__Directions__
When you reach the line containing "jLabel14 = new javax.swing.JLabel();" in the entries below, begin reproducing lines exactly, and stop once the line containing "jButton1 = new javax.swing.JButton();" is done.

__Data__
-*-*-

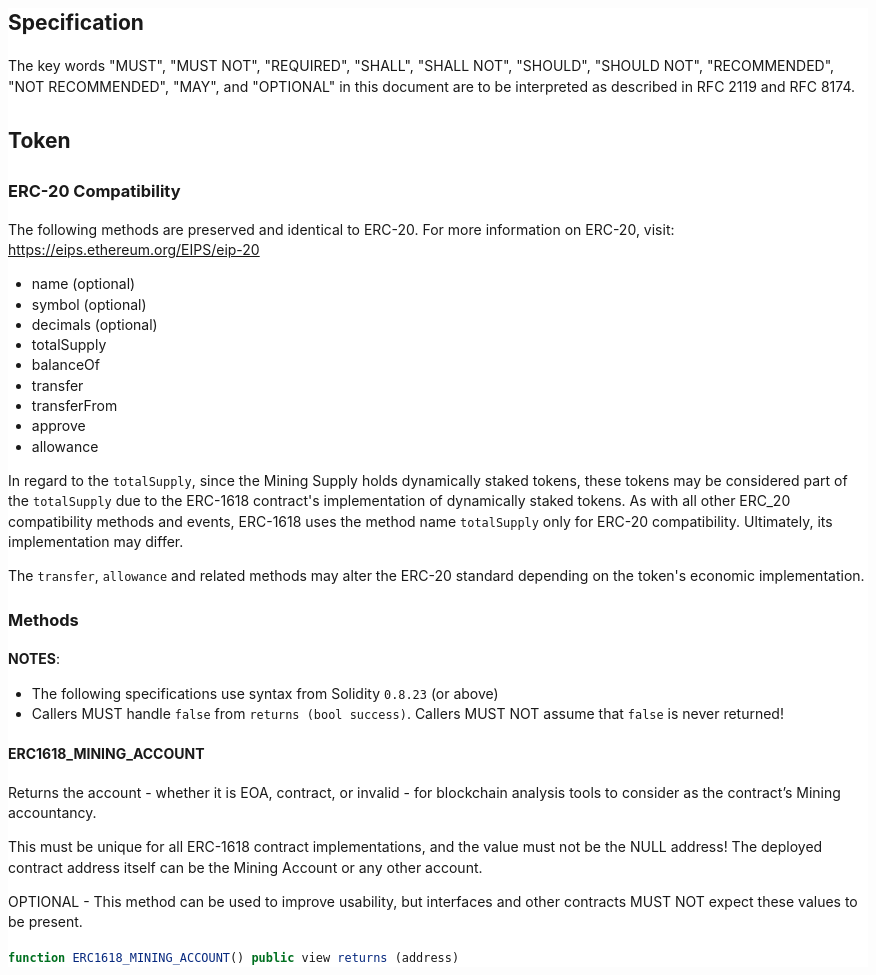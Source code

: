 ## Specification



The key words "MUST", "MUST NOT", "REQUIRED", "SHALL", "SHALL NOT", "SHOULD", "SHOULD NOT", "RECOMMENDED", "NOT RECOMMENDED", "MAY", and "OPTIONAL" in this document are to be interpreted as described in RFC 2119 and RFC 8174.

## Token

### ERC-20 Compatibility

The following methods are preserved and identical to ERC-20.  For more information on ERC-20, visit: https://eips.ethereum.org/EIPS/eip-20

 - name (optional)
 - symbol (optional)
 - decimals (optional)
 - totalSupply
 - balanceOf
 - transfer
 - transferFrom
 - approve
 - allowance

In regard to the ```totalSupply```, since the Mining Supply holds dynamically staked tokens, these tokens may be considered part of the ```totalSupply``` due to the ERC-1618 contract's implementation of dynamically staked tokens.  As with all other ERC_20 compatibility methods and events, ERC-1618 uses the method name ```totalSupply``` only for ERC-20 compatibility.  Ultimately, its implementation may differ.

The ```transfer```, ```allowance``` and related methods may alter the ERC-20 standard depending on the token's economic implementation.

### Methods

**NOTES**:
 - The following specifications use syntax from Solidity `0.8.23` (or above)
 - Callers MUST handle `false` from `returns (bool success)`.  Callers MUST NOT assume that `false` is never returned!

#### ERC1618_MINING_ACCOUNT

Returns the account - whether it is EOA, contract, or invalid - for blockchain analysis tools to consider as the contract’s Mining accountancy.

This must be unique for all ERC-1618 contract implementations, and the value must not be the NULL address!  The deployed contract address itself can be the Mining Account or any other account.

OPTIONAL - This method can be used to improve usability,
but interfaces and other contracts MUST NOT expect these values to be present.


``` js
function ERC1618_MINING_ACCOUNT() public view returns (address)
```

-*-*-

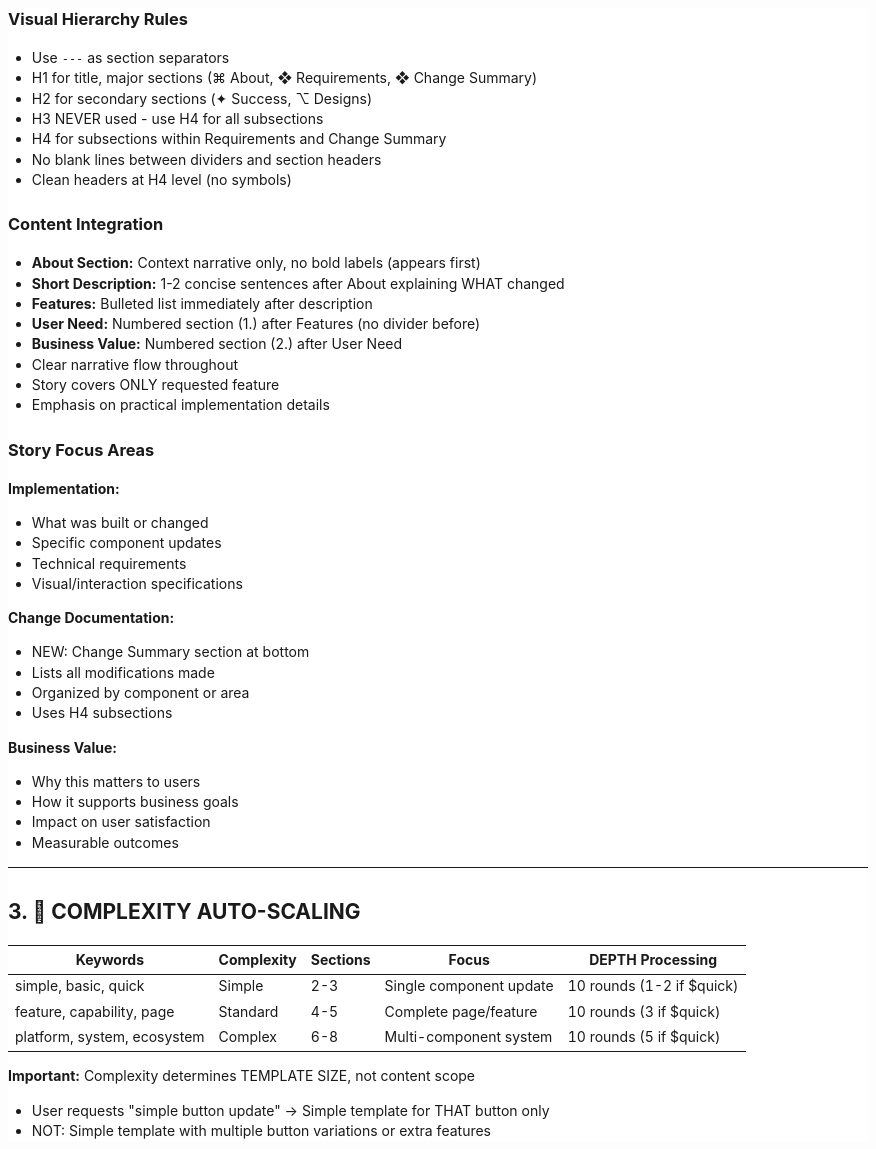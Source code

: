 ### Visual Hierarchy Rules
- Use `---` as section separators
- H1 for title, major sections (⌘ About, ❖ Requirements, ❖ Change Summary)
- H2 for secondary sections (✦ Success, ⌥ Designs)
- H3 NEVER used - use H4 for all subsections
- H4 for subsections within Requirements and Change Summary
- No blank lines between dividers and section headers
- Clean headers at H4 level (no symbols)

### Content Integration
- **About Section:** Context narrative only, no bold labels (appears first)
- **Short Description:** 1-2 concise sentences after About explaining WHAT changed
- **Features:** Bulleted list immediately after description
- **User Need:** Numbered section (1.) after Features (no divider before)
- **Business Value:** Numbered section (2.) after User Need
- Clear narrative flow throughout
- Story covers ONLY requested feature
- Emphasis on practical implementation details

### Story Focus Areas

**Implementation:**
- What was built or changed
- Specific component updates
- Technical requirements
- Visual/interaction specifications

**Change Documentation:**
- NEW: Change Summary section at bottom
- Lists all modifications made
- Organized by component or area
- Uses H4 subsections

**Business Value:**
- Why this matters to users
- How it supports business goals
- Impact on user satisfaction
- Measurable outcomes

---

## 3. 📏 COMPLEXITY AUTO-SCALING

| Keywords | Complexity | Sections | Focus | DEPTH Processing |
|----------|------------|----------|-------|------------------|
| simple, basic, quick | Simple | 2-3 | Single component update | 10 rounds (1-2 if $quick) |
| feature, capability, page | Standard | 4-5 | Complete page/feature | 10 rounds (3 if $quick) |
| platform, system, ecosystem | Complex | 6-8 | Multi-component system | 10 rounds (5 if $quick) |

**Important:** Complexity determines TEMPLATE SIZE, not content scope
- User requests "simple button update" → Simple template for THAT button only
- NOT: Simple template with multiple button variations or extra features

-*-*-

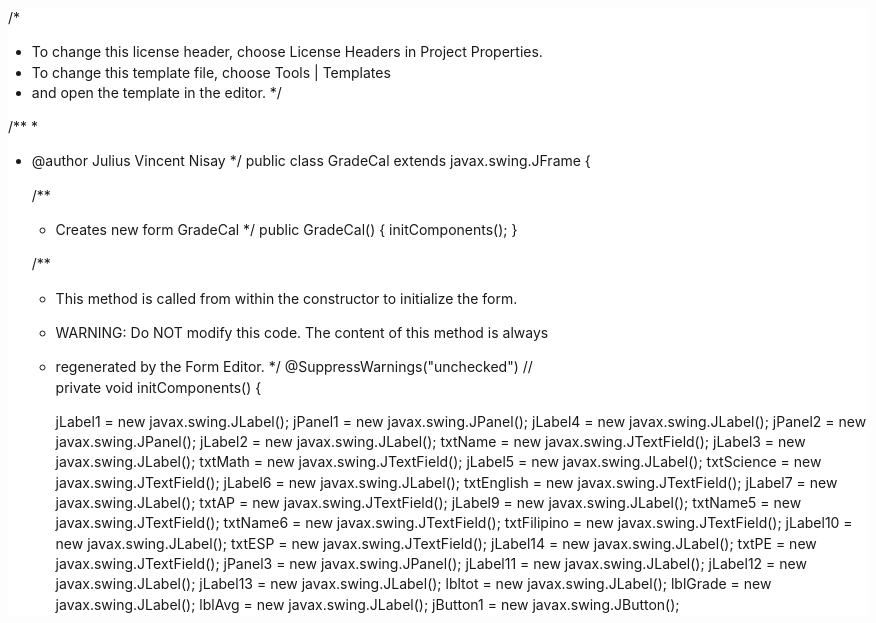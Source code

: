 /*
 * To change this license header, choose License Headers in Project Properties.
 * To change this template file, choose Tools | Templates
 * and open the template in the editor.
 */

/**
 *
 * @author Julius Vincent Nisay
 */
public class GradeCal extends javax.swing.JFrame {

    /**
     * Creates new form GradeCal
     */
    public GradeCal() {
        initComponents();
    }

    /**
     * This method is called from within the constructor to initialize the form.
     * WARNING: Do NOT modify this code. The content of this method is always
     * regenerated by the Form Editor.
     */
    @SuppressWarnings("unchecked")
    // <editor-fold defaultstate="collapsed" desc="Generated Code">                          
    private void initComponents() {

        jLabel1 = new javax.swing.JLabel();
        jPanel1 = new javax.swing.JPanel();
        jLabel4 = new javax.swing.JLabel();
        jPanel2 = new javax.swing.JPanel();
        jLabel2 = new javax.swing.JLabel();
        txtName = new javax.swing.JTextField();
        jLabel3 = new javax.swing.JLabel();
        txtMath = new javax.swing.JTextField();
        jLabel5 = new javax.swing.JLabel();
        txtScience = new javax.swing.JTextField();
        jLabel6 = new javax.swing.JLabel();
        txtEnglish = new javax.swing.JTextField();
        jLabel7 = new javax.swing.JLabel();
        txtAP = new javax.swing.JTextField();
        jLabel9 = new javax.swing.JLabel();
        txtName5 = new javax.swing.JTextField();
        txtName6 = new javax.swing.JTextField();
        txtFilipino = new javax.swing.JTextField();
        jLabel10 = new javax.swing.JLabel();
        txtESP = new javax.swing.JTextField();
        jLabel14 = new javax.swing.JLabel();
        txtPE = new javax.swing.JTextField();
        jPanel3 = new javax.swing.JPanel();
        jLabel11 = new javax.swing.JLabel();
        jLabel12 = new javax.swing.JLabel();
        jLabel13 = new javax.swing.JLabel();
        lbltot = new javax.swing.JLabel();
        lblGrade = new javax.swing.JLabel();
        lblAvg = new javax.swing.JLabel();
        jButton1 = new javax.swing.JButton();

-*-*-

__The completed task__
        jLabel14 = new javax.swing.JLabel();
        txtPE = new javax.swing.JTextField();
        jPanel3 = new javax.swing.JPanel();
        jLabel11 = new javax.swing.JLabel();
        jLabel12 = new javax.swing.JLabel();
        jLabel13 = new javax.swing.JLabel();
        lbltot = new javax.swing.JLabel();
        lblGrade = new javax.swing.JLabel();
        lblAvg = new javax.swing.JLabel();
        jButton1 = new javax.swing.JButton();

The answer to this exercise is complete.